▸ **EXERCISE REQUIREMENTS**
If a line in the data contains "Plotly", copy it out.

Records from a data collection
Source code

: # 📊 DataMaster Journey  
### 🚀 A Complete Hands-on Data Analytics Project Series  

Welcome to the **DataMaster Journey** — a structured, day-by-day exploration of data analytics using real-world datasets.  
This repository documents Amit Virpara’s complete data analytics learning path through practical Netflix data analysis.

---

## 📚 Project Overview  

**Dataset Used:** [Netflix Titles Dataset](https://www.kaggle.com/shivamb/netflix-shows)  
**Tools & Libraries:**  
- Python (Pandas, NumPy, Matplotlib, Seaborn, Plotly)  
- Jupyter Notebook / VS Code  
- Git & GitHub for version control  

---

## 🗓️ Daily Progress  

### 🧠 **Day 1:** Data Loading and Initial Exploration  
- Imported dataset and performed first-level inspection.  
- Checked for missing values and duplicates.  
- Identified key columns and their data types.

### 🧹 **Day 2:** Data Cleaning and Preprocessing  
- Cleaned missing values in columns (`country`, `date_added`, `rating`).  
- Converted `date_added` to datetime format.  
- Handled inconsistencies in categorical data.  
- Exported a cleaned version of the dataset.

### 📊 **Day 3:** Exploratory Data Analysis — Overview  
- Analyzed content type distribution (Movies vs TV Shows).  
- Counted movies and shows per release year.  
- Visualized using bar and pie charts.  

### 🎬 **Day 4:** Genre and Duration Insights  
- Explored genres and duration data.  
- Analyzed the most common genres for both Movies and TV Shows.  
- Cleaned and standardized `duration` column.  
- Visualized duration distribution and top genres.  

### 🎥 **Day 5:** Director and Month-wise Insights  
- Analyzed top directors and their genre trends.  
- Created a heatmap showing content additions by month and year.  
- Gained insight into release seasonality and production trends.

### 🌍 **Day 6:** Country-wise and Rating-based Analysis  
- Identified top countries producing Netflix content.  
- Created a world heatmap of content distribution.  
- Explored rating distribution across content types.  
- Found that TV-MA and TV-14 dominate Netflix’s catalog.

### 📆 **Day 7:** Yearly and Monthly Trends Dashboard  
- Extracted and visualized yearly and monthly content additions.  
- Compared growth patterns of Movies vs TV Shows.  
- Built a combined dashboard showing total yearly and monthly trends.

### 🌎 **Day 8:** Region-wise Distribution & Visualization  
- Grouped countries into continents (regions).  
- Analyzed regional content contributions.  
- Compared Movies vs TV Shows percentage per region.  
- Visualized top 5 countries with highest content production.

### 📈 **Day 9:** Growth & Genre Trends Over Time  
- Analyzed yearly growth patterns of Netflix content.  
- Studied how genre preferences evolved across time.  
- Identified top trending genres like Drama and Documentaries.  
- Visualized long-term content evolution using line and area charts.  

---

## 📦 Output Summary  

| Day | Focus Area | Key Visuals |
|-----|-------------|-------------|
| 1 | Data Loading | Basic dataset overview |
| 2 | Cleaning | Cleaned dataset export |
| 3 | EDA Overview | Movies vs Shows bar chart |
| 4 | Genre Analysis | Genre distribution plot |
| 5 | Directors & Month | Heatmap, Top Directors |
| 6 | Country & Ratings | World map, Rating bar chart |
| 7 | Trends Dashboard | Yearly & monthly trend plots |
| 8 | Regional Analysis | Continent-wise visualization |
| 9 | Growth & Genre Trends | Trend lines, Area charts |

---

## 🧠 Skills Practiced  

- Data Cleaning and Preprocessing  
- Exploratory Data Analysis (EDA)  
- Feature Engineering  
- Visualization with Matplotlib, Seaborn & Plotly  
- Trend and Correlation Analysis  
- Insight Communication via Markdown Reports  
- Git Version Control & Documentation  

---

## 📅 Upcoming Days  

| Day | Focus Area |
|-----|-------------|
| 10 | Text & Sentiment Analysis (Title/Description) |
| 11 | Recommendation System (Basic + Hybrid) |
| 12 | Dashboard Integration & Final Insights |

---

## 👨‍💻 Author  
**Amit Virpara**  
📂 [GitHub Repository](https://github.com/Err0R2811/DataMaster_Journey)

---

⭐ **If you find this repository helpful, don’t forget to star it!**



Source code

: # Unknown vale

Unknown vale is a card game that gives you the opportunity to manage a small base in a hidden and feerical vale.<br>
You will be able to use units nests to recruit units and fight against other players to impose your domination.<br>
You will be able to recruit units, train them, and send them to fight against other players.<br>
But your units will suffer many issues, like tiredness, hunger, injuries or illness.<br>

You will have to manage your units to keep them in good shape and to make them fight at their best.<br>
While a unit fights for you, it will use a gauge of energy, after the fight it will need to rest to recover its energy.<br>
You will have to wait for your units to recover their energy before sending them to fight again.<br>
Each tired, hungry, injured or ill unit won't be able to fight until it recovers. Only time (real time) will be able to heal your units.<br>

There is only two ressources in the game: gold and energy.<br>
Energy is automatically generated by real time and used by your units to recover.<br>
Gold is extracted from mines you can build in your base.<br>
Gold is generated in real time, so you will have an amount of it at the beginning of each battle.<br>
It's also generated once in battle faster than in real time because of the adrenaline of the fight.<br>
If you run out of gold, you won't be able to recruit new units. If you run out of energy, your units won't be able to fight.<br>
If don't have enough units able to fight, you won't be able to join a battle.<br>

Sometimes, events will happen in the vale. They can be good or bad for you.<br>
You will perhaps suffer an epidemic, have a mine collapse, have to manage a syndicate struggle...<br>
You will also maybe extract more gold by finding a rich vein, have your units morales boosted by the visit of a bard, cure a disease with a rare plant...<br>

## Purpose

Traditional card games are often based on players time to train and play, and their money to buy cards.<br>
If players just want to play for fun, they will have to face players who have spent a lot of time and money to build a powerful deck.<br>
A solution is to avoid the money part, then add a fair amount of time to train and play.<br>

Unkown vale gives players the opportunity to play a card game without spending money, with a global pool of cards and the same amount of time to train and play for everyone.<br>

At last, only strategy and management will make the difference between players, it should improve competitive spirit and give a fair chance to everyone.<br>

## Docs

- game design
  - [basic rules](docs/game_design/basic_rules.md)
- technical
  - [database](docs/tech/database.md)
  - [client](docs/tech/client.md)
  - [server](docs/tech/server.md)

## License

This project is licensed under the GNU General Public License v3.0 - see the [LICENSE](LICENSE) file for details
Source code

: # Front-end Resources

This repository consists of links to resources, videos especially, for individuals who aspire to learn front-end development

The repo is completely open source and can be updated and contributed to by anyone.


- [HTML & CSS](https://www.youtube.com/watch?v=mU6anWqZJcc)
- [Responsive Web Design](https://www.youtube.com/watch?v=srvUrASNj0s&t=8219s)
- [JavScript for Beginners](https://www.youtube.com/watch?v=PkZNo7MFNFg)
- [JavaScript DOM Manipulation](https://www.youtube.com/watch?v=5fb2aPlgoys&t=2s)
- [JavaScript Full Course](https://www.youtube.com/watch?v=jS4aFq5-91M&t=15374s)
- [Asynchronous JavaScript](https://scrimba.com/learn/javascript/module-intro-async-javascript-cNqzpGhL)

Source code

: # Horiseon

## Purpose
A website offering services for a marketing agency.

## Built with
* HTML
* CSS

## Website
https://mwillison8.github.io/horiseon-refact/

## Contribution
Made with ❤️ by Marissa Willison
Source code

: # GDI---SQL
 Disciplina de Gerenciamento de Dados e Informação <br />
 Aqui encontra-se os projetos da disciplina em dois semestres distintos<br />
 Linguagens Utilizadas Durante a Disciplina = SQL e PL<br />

▸ **FINAL ANSWER**
- Python (Pandas, NumPy, Matplotlib, Seaborn, Plotly)  
- Visualization with Matplotlib, Seaborn & Plotly  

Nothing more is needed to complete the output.